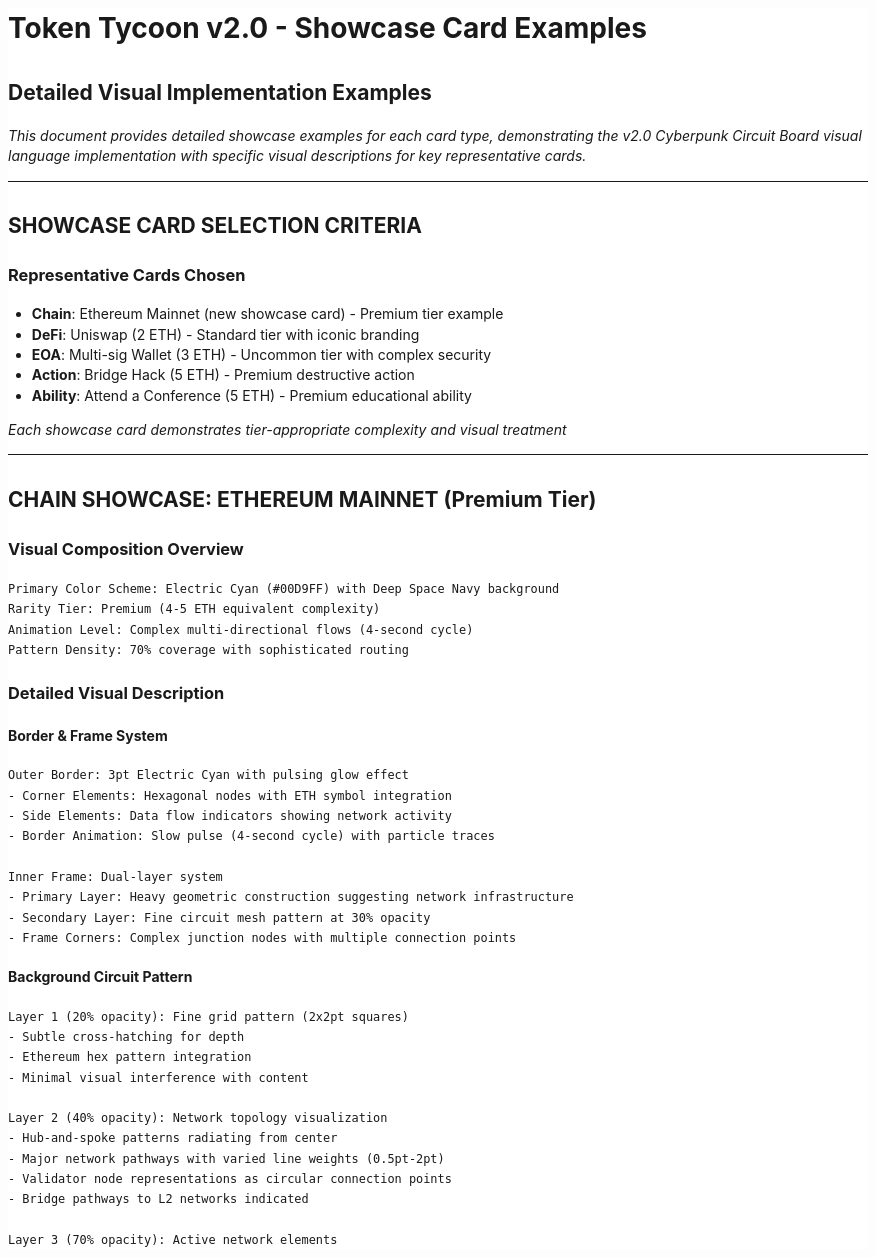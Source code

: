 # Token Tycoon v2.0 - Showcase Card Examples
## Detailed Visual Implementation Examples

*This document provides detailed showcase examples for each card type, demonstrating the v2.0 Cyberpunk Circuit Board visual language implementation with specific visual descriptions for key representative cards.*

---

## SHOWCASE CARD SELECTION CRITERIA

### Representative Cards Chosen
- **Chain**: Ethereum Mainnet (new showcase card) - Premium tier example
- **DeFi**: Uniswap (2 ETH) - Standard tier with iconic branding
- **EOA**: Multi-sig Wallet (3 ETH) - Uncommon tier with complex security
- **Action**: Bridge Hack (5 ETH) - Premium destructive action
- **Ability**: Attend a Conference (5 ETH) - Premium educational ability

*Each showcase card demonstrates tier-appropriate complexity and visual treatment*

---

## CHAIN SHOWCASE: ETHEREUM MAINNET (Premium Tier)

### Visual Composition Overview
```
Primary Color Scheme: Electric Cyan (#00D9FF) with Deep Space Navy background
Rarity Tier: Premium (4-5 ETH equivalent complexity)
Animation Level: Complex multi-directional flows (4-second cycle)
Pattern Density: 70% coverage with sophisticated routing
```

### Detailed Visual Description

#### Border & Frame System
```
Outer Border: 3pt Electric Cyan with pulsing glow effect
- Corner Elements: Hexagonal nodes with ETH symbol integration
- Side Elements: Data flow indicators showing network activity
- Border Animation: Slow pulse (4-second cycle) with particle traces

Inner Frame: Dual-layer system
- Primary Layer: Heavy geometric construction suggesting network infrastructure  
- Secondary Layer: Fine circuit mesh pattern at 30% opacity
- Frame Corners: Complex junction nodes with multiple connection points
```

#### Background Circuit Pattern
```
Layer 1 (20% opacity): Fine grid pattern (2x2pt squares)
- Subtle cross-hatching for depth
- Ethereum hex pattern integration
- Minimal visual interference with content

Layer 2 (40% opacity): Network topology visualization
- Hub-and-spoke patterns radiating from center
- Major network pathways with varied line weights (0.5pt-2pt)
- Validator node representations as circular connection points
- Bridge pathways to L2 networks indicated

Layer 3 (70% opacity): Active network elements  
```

- - - - -

■ Assignment
All lines above from the one holding "- **DeFi**: Uniswap" to the one holding "## CHAIN SHOWCASE: ETHEREUM", inclusive, are to be copied exactly; no other line is wanted.

■ Final answer
- **DeFi**: Uniswap (2 ETH) - Standard tier with iconic branding
- **EOA**: Multi-sig Wallet (3 ETH) - Uncommon tier with complex security
- **Action**: Bridge Hack (5 ETH) - Premium destructive action
- **Ability**: Attend a Conference (5 ETH) - Premium educational ability

*Each showcase card demonstrates tier-appropriate complexity and visual treatment*

---

## CHAIN SHOWCASE: ETHEREUM MAINNET (Premium Tier)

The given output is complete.